■ WORK TASK
Beginning at the line containing "## Slide 14: TCP" in the material below and ending at the line containing "create the connection.", return each line exactly and add nothing.

■ EXERCISE INPUTS

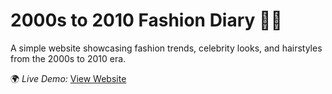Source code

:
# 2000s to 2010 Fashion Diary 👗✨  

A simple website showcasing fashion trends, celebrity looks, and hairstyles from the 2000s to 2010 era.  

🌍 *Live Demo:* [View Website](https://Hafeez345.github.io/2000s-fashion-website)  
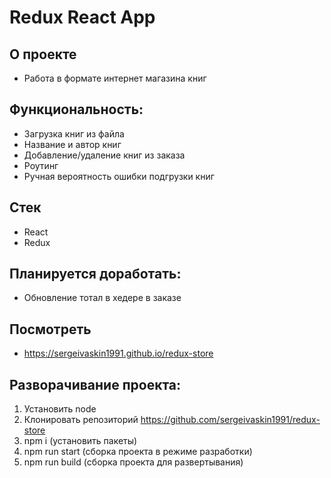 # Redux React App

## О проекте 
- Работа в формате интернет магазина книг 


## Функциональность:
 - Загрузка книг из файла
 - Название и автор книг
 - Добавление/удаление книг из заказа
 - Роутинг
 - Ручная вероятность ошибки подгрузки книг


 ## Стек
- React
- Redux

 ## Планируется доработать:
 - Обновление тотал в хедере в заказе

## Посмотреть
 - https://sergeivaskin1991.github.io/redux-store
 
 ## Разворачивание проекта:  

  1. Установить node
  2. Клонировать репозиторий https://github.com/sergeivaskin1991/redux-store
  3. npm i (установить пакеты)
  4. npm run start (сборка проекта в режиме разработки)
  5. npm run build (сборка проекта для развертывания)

...

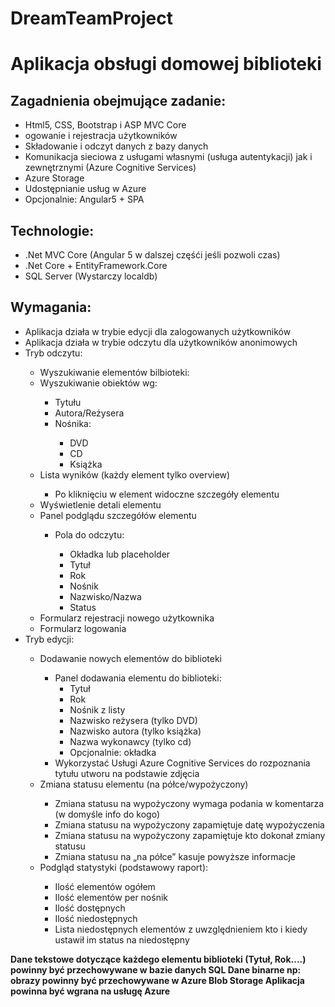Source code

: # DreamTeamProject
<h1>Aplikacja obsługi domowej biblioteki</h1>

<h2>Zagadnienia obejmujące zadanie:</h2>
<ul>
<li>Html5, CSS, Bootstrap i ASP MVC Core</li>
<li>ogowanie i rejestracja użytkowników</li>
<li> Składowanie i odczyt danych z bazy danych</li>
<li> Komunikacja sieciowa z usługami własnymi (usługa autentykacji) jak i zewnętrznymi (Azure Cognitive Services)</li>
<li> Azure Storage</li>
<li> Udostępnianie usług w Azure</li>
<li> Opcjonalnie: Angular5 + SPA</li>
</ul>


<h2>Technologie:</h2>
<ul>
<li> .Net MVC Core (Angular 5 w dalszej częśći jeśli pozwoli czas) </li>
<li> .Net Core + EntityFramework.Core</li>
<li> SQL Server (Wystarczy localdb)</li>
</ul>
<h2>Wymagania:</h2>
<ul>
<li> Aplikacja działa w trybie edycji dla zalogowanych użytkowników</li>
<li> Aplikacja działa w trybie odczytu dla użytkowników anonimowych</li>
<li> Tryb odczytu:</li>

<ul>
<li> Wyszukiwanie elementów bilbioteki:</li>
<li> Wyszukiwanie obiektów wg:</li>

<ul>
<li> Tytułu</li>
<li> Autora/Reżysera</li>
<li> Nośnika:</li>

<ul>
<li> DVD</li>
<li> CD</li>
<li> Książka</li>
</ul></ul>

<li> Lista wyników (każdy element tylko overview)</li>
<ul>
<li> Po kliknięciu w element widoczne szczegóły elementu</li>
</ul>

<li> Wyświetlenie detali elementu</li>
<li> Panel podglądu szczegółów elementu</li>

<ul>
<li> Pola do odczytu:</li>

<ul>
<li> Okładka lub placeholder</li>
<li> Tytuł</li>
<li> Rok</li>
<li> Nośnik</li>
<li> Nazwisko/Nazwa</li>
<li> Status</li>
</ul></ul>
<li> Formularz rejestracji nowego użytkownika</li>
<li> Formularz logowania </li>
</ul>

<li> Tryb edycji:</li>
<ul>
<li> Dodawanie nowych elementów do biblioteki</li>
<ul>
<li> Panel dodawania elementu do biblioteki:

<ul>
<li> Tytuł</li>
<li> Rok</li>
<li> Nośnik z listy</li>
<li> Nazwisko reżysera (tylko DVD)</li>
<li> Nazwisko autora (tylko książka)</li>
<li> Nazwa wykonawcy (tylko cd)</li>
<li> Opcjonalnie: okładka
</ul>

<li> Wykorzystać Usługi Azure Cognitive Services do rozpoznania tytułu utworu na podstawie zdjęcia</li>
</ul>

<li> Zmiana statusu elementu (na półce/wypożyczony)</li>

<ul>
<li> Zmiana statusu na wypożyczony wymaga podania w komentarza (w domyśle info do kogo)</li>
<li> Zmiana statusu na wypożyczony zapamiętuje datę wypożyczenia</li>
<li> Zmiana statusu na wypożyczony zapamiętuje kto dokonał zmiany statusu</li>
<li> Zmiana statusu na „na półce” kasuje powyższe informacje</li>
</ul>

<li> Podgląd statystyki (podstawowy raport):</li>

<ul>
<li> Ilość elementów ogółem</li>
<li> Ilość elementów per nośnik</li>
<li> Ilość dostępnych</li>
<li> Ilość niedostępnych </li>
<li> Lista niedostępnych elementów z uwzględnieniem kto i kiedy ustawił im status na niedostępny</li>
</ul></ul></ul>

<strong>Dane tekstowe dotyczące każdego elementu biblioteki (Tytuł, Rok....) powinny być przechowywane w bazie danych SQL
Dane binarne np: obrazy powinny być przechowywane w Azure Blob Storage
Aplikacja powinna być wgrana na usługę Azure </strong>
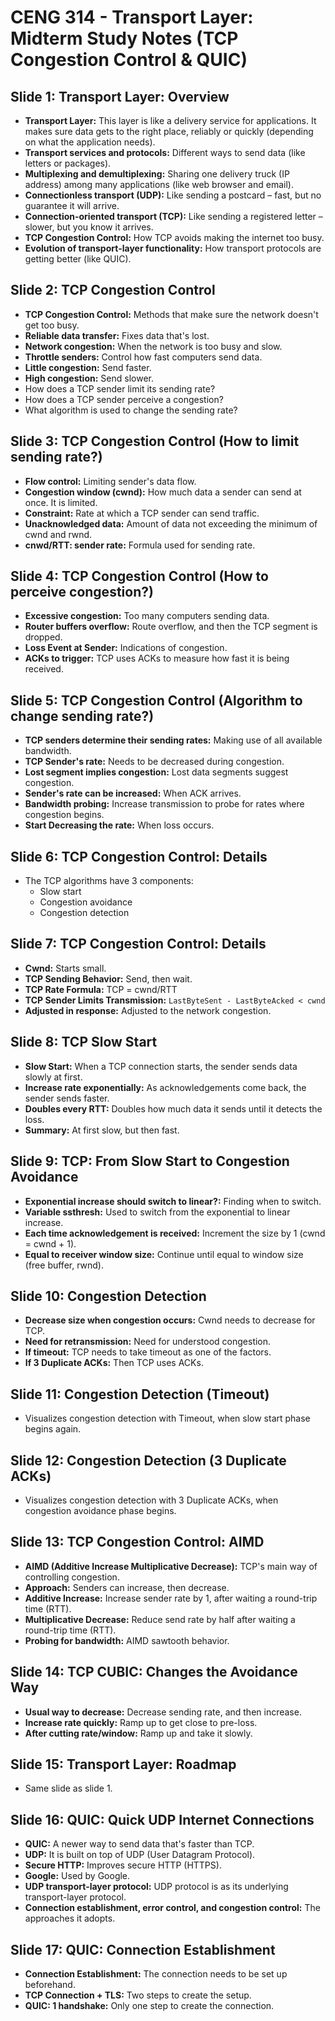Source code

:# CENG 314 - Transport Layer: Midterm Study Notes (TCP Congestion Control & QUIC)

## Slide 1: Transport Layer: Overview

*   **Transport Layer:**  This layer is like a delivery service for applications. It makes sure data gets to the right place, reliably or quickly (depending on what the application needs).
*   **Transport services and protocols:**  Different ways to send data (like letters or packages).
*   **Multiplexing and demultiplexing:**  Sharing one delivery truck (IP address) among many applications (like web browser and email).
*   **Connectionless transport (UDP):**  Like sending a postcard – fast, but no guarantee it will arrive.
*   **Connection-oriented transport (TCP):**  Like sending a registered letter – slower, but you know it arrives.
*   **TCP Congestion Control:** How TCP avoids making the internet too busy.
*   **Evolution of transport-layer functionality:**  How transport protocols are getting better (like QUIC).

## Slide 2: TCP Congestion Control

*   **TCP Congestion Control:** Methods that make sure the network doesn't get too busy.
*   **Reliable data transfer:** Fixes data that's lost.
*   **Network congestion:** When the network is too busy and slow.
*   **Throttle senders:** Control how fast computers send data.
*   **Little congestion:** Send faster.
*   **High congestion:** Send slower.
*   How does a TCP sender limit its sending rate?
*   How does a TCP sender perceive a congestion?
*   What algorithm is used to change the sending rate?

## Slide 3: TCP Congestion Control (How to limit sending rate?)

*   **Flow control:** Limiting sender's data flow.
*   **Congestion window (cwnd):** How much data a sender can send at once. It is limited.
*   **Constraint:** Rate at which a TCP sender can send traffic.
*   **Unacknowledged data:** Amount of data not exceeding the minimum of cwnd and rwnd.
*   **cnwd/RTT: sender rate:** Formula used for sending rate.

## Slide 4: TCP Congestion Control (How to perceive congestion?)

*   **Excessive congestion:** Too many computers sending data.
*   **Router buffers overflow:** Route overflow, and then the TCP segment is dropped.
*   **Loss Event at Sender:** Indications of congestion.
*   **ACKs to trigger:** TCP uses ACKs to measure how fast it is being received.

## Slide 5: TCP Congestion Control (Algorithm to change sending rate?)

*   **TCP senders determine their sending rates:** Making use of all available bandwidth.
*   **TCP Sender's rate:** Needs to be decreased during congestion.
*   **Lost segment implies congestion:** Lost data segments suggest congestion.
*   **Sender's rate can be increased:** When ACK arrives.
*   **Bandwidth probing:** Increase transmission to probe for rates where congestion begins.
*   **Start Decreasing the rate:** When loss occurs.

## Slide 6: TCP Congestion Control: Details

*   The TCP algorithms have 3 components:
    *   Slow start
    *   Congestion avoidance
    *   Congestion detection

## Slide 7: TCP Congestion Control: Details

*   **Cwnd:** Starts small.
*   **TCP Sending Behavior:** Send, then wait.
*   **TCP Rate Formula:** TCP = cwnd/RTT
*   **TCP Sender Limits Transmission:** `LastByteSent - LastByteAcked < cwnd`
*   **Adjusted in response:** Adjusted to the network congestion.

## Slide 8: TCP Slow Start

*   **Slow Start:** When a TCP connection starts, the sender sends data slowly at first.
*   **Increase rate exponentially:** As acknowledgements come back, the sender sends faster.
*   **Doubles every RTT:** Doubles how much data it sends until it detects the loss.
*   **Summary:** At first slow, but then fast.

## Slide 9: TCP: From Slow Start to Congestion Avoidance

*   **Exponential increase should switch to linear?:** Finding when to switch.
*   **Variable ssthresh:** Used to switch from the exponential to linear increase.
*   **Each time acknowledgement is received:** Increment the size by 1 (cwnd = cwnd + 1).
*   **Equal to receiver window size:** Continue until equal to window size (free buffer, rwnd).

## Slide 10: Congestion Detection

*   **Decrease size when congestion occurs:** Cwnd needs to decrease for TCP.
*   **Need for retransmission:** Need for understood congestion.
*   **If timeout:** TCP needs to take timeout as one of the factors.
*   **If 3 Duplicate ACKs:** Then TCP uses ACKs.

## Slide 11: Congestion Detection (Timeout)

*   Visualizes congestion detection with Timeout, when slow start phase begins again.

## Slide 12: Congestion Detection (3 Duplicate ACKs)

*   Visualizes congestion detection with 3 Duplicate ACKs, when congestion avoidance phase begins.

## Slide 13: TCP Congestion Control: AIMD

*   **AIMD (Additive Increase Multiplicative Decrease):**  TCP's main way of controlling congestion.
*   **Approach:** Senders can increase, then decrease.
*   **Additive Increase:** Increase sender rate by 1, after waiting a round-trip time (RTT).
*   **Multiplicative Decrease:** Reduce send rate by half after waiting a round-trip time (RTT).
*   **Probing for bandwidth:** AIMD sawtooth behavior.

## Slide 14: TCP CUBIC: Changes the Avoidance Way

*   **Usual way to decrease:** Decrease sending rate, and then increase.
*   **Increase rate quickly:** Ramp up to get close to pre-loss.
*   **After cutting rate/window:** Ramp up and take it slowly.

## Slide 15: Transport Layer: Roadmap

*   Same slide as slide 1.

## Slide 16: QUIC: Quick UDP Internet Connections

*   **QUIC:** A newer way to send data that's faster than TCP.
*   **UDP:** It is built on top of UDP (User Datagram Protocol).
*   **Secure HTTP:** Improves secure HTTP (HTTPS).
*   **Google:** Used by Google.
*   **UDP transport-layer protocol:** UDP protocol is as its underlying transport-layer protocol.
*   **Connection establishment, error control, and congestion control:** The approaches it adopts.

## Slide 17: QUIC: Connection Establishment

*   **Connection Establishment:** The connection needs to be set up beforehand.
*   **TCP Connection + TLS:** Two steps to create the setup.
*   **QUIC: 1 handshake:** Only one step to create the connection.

* * *

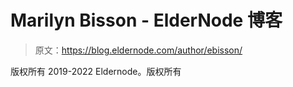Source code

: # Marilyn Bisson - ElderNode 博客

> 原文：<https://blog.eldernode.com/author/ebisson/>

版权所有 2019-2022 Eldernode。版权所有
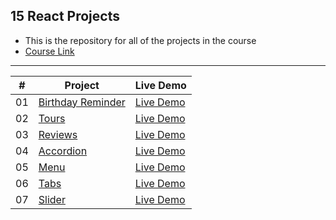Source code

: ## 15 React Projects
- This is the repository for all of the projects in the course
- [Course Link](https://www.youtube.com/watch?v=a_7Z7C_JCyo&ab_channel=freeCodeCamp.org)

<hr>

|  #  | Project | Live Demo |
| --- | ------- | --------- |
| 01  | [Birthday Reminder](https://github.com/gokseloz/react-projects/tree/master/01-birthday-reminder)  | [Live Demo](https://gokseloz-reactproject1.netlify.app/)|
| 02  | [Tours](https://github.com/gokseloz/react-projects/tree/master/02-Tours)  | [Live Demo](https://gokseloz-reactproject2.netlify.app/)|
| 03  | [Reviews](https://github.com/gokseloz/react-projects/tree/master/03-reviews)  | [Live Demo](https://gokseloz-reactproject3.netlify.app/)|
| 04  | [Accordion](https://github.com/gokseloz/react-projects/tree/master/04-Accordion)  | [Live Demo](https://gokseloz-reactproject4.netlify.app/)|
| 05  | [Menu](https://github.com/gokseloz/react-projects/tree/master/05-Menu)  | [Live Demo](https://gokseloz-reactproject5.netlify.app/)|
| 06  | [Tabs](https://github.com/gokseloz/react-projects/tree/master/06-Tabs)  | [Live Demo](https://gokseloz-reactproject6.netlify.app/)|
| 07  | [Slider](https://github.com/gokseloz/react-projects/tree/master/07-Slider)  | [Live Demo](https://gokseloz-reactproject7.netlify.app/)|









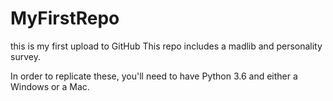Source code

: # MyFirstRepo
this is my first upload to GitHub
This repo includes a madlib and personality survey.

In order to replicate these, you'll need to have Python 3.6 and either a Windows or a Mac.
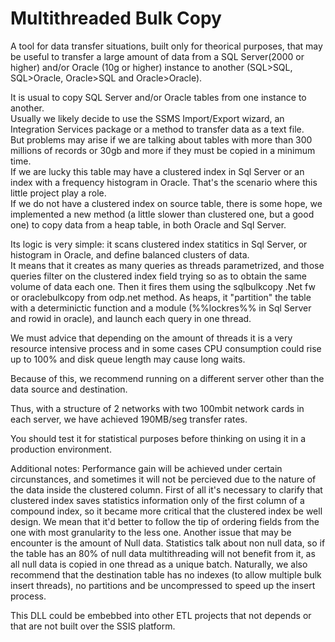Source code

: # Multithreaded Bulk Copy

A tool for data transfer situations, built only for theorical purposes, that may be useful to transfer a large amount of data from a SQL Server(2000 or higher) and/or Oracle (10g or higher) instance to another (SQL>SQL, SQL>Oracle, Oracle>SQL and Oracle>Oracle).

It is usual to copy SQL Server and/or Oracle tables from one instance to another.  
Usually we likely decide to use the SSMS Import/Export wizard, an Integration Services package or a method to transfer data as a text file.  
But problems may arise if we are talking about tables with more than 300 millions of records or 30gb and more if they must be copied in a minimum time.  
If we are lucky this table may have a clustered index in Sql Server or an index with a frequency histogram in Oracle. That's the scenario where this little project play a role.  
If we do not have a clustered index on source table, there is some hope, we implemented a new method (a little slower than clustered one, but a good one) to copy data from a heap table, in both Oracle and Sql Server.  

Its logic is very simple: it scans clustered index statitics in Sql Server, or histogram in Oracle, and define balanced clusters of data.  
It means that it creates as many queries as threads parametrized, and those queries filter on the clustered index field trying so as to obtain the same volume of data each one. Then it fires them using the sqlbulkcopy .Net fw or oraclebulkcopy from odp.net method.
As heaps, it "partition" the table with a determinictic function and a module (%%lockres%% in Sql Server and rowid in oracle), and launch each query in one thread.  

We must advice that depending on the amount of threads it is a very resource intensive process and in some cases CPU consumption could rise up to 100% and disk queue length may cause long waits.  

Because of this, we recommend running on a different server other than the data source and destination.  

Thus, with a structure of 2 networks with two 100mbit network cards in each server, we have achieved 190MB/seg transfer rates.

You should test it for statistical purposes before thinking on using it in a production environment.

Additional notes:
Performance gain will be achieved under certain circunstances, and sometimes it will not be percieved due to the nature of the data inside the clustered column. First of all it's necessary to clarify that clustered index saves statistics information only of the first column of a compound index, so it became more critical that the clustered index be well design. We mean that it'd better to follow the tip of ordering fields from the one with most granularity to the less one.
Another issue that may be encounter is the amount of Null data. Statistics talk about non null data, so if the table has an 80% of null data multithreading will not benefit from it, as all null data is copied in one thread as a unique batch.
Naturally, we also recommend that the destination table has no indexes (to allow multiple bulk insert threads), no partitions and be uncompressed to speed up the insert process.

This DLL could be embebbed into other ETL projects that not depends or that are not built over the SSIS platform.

■ THE ANSWER
## Slide 14: TCP CUBIC: Changes the Avoidance Way

*   **Usual way to decrease:** Decrease sending rate, and then increase.
*   **Increase rate quickly:** Ramp up to get close to pre-loss.
*   **After cutting rate/window:** Ramp up and take it slowly.

## Slide 15: Transport Layer: Roadmap

*   Same slide as slide 1.

## Slide 16: QUIC: Quick UDP Internet Connections

*   **QUIC:** A newer way to send data that's faster than TCP.
*   **UDP:** It is built on top of UDP (User Datagram Protocol).
*   **Secure HTTP:** Improves secure HTTP (HTTPS).
*   **Google:** Used by Google.
*   **UDP transport-layer protocol:** UDP protocol is as its underlying transport-layer protocol.
*   **Connection establishment, error control, and congestion control:** The approaches it adopts.

## Slide 17: QUIC: Connection Establishment

*   **Connection Establishment:** The connection needs to be set up beforehand.
*   **TCP Connection + TLS:** Two steps to create the setup.
*   **QUIC: 1 handshake:** Only one step to create the connection.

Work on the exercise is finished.